**Assignment:**
Where in the listing does the word "news" appear? Report each line that holds it.
---------- The data ----------
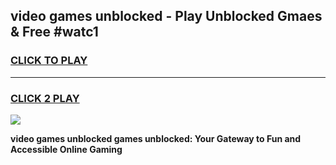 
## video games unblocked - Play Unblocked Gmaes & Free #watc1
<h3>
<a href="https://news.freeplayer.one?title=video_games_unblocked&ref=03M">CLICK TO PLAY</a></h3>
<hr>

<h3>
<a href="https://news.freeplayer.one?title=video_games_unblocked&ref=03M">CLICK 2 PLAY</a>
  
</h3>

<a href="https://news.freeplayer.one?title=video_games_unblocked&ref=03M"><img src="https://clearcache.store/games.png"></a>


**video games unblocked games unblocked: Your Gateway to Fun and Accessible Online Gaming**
----------
---------- The data ----------
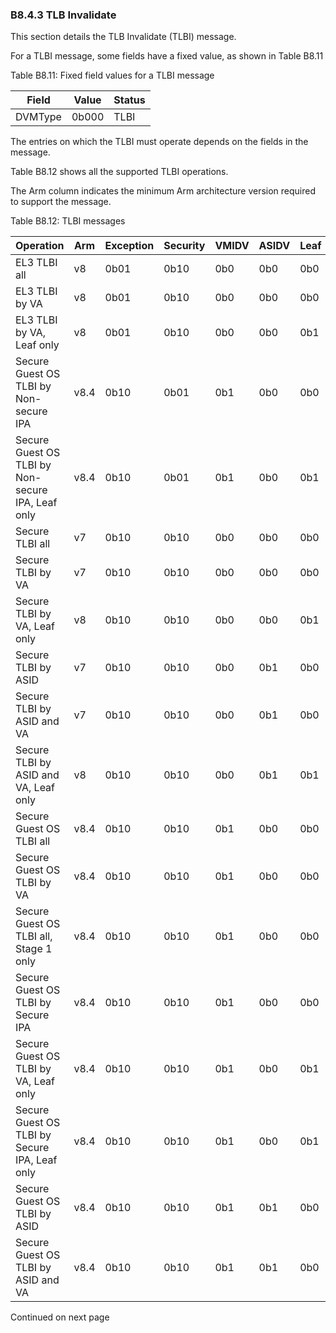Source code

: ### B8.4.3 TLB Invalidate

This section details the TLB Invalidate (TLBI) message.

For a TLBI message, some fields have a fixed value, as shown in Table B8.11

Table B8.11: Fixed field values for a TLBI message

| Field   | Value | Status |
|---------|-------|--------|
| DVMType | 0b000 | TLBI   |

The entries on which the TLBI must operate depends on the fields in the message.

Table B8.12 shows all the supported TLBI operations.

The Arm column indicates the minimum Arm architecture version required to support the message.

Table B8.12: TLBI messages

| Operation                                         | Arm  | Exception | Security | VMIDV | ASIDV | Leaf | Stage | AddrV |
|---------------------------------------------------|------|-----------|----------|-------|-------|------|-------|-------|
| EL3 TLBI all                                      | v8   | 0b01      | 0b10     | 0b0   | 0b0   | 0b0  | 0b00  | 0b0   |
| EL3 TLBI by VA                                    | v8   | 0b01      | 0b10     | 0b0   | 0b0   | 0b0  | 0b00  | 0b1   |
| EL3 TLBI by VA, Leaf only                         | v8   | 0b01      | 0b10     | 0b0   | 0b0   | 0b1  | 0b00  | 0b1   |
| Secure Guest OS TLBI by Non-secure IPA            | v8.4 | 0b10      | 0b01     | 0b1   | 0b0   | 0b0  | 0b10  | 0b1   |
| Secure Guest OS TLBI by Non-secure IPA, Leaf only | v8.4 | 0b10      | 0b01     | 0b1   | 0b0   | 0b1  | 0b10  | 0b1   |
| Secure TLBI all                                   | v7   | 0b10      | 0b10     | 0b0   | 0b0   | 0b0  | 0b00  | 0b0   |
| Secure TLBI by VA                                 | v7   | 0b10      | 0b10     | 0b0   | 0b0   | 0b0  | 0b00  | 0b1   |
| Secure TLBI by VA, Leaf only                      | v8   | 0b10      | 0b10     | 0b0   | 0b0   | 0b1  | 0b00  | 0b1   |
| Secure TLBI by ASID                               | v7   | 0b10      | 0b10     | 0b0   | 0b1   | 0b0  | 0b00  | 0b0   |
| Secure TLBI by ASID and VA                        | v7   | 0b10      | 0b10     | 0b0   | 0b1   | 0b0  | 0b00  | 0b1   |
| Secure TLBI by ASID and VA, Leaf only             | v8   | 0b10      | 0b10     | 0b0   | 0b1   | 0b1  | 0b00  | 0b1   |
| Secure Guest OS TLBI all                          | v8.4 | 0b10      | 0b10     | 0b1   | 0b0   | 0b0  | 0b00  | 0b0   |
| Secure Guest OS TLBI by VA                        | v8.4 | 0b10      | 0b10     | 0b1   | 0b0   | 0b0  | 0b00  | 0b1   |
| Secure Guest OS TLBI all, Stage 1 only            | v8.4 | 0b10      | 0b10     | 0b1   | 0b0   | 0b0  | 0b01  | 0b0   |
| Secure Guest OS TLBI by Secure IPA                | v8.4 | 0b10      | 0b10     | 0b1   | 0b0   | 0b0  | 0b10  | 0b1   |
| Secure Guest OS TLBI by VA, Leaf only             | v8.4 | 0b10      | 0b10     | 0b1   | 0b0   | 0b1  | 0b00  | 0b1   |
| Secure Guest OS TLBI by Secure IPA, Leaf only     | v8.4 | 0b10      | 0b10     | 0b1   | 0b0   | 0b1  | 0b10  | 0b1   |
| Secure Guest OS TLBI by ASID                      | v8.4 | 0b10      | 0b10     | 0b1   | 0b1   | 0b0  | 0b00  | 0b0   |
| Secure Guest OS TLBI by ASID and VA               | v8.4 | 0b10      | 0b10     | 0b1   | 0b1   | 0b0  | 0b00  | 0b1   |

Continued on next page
----------
**Written solution:**
<a href="https://news.freeplayer.one?title=video_games_unblocked&ref=03M">CLICK TO PLAY</a></h3>
<a href="https://news.freeplayer.one?title=video_games_unblocked&ref=03M">CLICK 2 PLAY</a>
<a href="https://news.freeplayer.one?title=video_games_unblocked&ref=03M"><img src="https://clearcache.store/games.png"></a>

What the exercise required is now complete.